Il presidente del Sudafrica Cyril Ramaphosa ha superato un altro potenziale ostacolo alla sua corsa alla rielezione nel 2024.

Il 30 giugno l’agenzia anticorruzione lo ha infatti scagionato dalle accuse di conflitto di interessi in relazione allo scandalo scoppiato nel giugno 2022 per la mancata denuncia del furto di 580mila dollari in contanti dalla sua fattoria di Phala Phala, nella provincia di Limpopo, nel 2020.

L’ufficio del pubblico protettore ha stabilito che Ramaphosa non ha violato la Costituzione.

L’ufficio è un’istituzione statale indipendente prevista dalla Costituzione che riferisce di cattiva condotta o illeciti all’interno del governo, ma senza alcun potere giudiziario.

A emettere il verdetto è stato il difensore civico ad interim Kholeka Gcaleka, subentrato al predecessore Busisiwe Mkhwebane, sollevata dall’incarico nel giugno 2022, dopo lo scoppio dello scandalo, dallo stesso presidente sudafricano.

Sul furto del denaro sta però indagando la polizia e al momento il presidente non è accusato di alcun crimine.

Nel dicembre dello scorso anno Ramahosa aveva evitato la messa in stato d’accusa presentata da sette partiti di opposizione, poi aveva ottenuto la rielezione alla guida dell’African National Congress (ANC). Poche settimane prima, l’inchiesta di un gruppo indipendente approvato dal parlamento aveva stabilito che il presidente “potrebbe aver commesso” gravi violazioni e cattiva condotta.

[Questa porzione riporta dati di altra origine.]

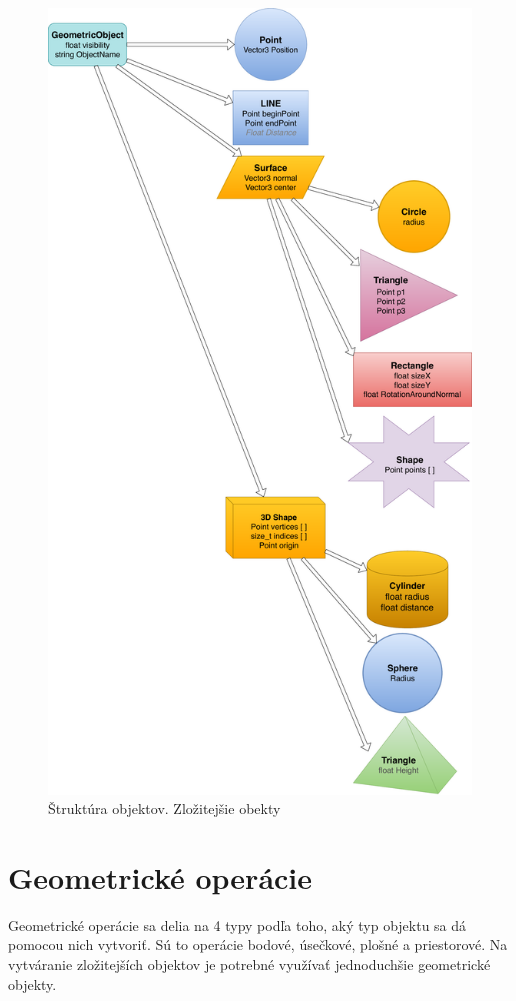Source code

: \begin{figure}[H]
	\centering
	\includegraphics[height=\textheight]{obrazky-figures/Diagram/Draw/DP Navrh operacii-Structure.pdf}
	\caption{Štruktúra objektov. Zložitejšie obekty }
	\label{fig:1}
\end{figure}



\chapter{Geometrické operácie}
Geometrické operácie sa delia na 4 typy podľa toho, aký typ objektu sa dá pomocou nich vytvoriť. Sú to operácie bodové, úsečkové, plošné a priestorové. Na vytváranie zložitejších objektov je potrebné využívať jednoduchšie geometrické objekty. 


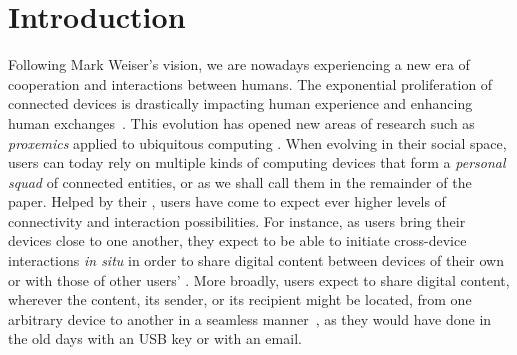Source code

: \section{Introduction}

Following Mark Weiser's vision, we are nowadays
experiencing a new era of cooperation and interactions between humans.
The exponential proliferation of connected devices is
drastically impacting human experience and enhancing human
exchanges~\cite{Dearman:2008, Oh:2017, Sohn:2008,Harper08}. This evolution has opened new areas of research such as
\textit{proxemics} applied to ubiquitous computing
\cite{Marquardt:2011}. When evolving in their social space, users can today rely on
multiple kinds of computing devices that form a \textit{personal squad} of connected entities, or \squad as we shall call them in the remainder of the
paper. Helped by their \squad, users
have come to expect ever higher levels of connectivity and interaction
possibilities. For instance, as users bring
their devices close to one another, they expect to be able to initiate cross-device
interactions \textit{in situ} in order to share digital content
\cite{Oh:2017} between devices of their own \squad or with those of other users' \squad. More broadly, users expect to share digital content,
wherever the content, its sender, or its recipient might be located, from one
arbitrary device to another in a seamless manner~\cite{Dearman:2008}, as they
would have done in the old days with an USB key or with an email. 

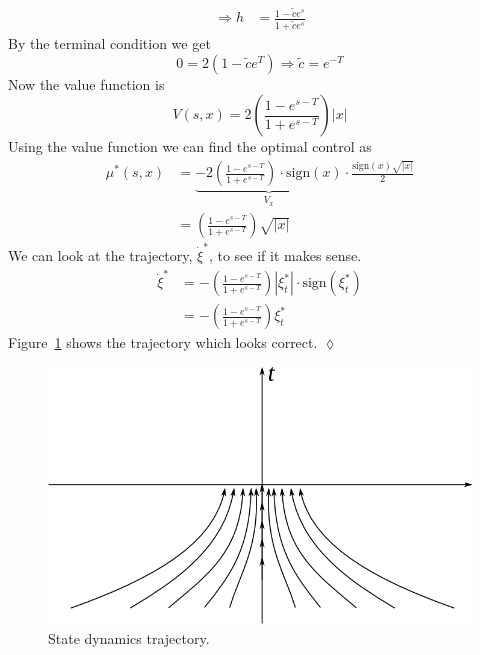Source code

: \begin{example}
\begin{align*}
\Rightarrow h &= \frac{1-\tilde{c}e^s}{1+\tilde{c}e^s}
\end{align*}
By the terminal condition we get
$$0 = 2(1-\tilde{c}e^T) \Rightarrow \tilde{c} = e^{-T}$$
Now the value function is
$$V(s,x) = 2\left(\frac{1-e^{s-T}}{1+e^{s-T}}\right)|x|$$
Using the value function we can find the optimal control as
\begin{align*}
\mu^\ast(s,x) &= \underbrace{-2\left(\frac{1-e^{s-T}}{1+e^{s-T}}\right)\cdot\text{sign}(x)}_{V_x}\cdot\frac{\text{sign}(x)\sqrt{|x|}}{2} \\
&= \left(\frac{1-e^{s-T}}{1+e^{s-T}}\right)\sqrt{|x|}
\end{align*}
We can look at the trajectory, $\dot{\xi}^\ast$, to see if it makes sense.
\begin{align*}
\dot{\xi}^\ast &= -\left(\frac{1-e^{s-T}}{1+e^{s-T}}\right)|\xi_t^\ast|\cdot\text{sign}(\xi_t^\ast) \\
&= -\left(\frac{1-e^{s-T}}{1+e^{s-T}}\right)\xi_t^\ast
\end{align*}
Figure~\ref{fig:13trajectory} shows the trajectory which looks correct.
$\lozenge$
\end{example}

\begin{figure}[ht!]
\centering
\includegraphics[width=.6\textwidth]{images/13trajectory}
\caption{State dynamics trajectory.}
\label{fig:13trajectory}
\end{figure}%

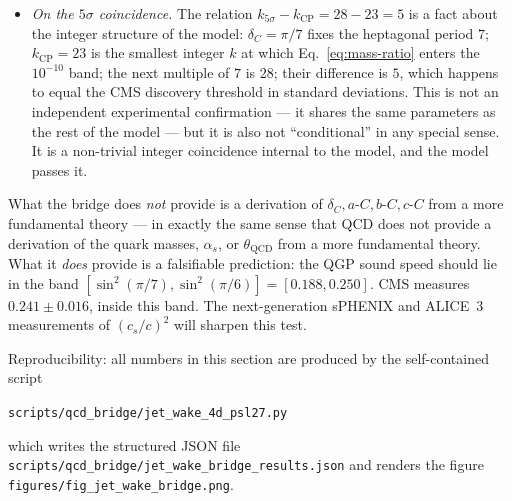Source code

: \documentclass[11pt,a4paper]{article}
\newcommand{\dC}{\delta_C}
\newcommand{\aC}{a\text{-}C}
\newcommand{\bC}{b\text{-}C}
\newcommand{\cC}{c\text{-}C}
\theoremstyle{plain}
\theoremstyle{definition}
\theoremstyle{remark}
\begin{document}
\begin{caveat}
\begin{itemize}[leftmargin=2em,itemsep=2pt]
        $10^{-18}\,$m at $k=45$ is a property of the equation
        itself, not of any auxiliary assumption.  The match is
        one-significant-digit rather than three, and a proper
        first-principles computation of $\hat{q}(T)$ with a
        matching between $\hat{q}$ and $\aC$ would sharpen it ---
        but the one-digit agreement is what it is, and it is not
        ``conditional'' on anything beyond the four model
        parameters on which every other claim in this monograph
        equally depends.
  \item \emph{On the $5\sigma$ coincidence.}  The relation
        $k_{5\sigma} - k_{\mathrm{CP}} = 28 - 23 = 5$ is a fact
        about the integer structure of the model: $\dC = \pi/7$
        fixes the heptagonal period $7$; $k_{\mathrm{CP}}=23$ is
        the smallest integer $k$ at which
        Eq.~\eqref{eq:mass-ratio} enters the $10^{-10}$ band; the
        next multiple of $7$ is $28$; their difference is $5$,
        which happens to equal the CMS discovery threshold in
        standard deviations.  This is not an independent
        experimental confirmation --- it shares the same
        parameters as the rest of the model --- but it is also not
        ``conditional'' in any special sense.  It is a non-trivial
        integer coincidence internal to the model, and the model
        passes it.
\end{itemize}
What the bridge does \emph{not} provide is a derivation of
$\dC, \aC, \bC, \cC$ from a more fundamental theory --- in exactly
the same sense that QCD does not provide a derivation of the
quark masses, $\alpha_s$, or $\theta_{\mathrm{QCD}}$ from a more
fundamental theory.  What it \emph{does} provide is a falsifiable
prediction: the QGP sound speed should lie in the band
$[\sin^2(\pi/7), \sin^2(\pi/6)] = [0.188, 0.250]$.  CMS measures
$0.241 \pm 0.016$, inside this band.  The next-generation sPHENIX
and ALICE~3 measurements of $(c_s/c)^2$ will sharpen this test.
\end{caveat}

Reproducibility: all numbers in this section are produced by the
self-contained script
\begin{center}
\texttt{scripts/qcd\_bridge/jet\_wake\_4d\_psl27.py}
\end{center}
which writes the structured JSON file
\texttt{scripts/qcd\_bridge/jet\_wake\_bridge\_results.json} and
renders the figure \texttt{figures/fig\_jet\_wake\_bridge.png}.

\end{document}
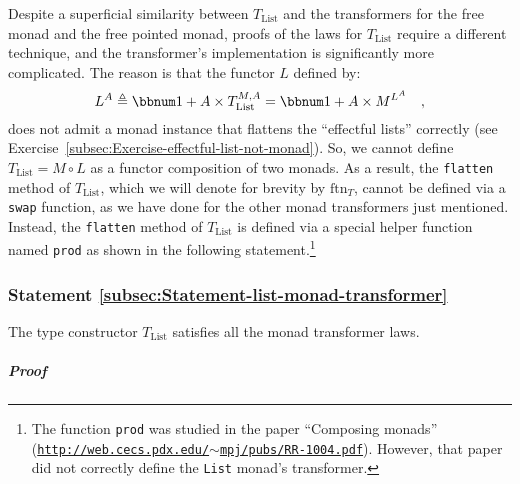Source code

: Despite a superficial similarity between $T_{\text{List}}$ and the
transformers for the free monad and the free pointed monad, proofs
of the laws for $T_{\text{List}}$ require a different technique,
and the transformer\textsf{'}s implementation is significantly more complicated.
The reason is that the functor $L$ defined by:
\[
L^{A}\triangleq\bbnum 1+A\times T_{\text{List}}^{M,A}=\bbnum 1+A\times M^{L^{A}}\quad,
\]
does not admit a monad instance that flattens the \textsf{``}effectful lists\textsf{''}
correctly (see Exercise~\ref{subsec:Exercise-effectful-list-not-monad}).
So, we cannot define $T_{\text{List}}=M\circ L$ as a functor composition
of two monads. As a result, the \lstinline!flatten! method of $T_{\text{List}}$,
which we will denote for brevity by $\text{ftn}_{T}$, cannot be defined
via a \lstinline!swap! function, as we have done for the other monad
transformers just mentioned. Instead, the \lstinline!flatten! method
of $T_{\text{List}}$ is defined via a special helper function named
\lstinline!prod! as shown in the following statement.\footnote{The function \lstinline!prod! was studied in the paper \textsf{``}Composing
monads\textsf{''} (\texttt{\href{http://web.cecs.pdx.edu/~mpj/pubs/RR-1004.pdf}{http://web.cecs.pdx.edu/$\sim$mpj/pubs/RR-1004.pdf}}).
However, that paper did not correctly define the \lstinline!List!
monad\textsf{'}s transformer.}

\subsubsection{Statement \label{subsec:Statement-list-monad-transformer}\ref{subsec:Statement-list-monad-transformer}}

The type constructor $T_{\text{List}}$ satisfies all the monad transformer
laws.

\subparagraph{Proof}

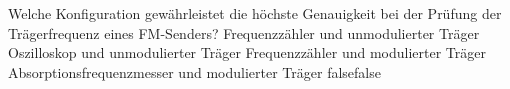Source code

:     {Welche Konfiguration gewährleistet die höchste Genauigkeit bei der Prüfung der Trägerfrequenz eines FM-Senders?}
    {Frequenzzähler und unmodulierter Träger}
    {Oszilloskop und unmodulierter Träger}
    {Frequenzzähler und modulierter Träger}
    {Absorptionsfrequenzmesser und modulierter Träger}
    {false}{false}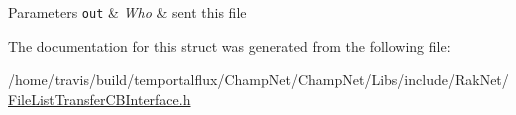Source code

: \begin{DoxyParams}[1]{Parameters}
\mbox{\tt out}  & {\em Who} & sent this file \\
\hline
\end{DoxyParams}


The documentation for this struct was generated from the following file\-:\begin{DoxyCompactItemize}
\item 
/home/travis/build/temportalflux/\-Champ\-Net/\-Champ\-Net/\-Libs/include/\-Rak\-Net/\hyperlink{_file_list_transfer_c_b_interface_8h}{File\-List\-Transfer\-C\-B\-Interface.\-h}\end{DoxyCompactItemize}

Lo scandalo, denominato dai media Farmgate, era stato sollevato dalla denuncia di Arthur Fraser, ex direttore generale dell’intelligence, che lo aveva accusato di riciclaggio di denaro e di mancata dichiarazione alla polizia del furto di 4 milioni di dollari in contanti, sottratti nel febbraio 2020 dalla sua casa in campagna.

Fraser lo aveva anche accusato di aver torturato i sospetti ladri e di averli pagati (quasi 10mila dollari, secondo lui) perché tacessero.

La denuncia era arrivata solo alcune settimane prima della pubblicazione del rapporto della Commissione di inchiesta Zondo sulla “rapina di stato” effettuata dai potenti uomini d’affari della famiglia Gupta quando presidente era Jacob Zuma.

Un’inchiesta dalla quale emergono, tra l’altro, spese esorbitanti da parte di Fraser quando era a capo dell’agenzia per la sicurezza (dal 2016 al 2018) e accuse di corruzione e frode.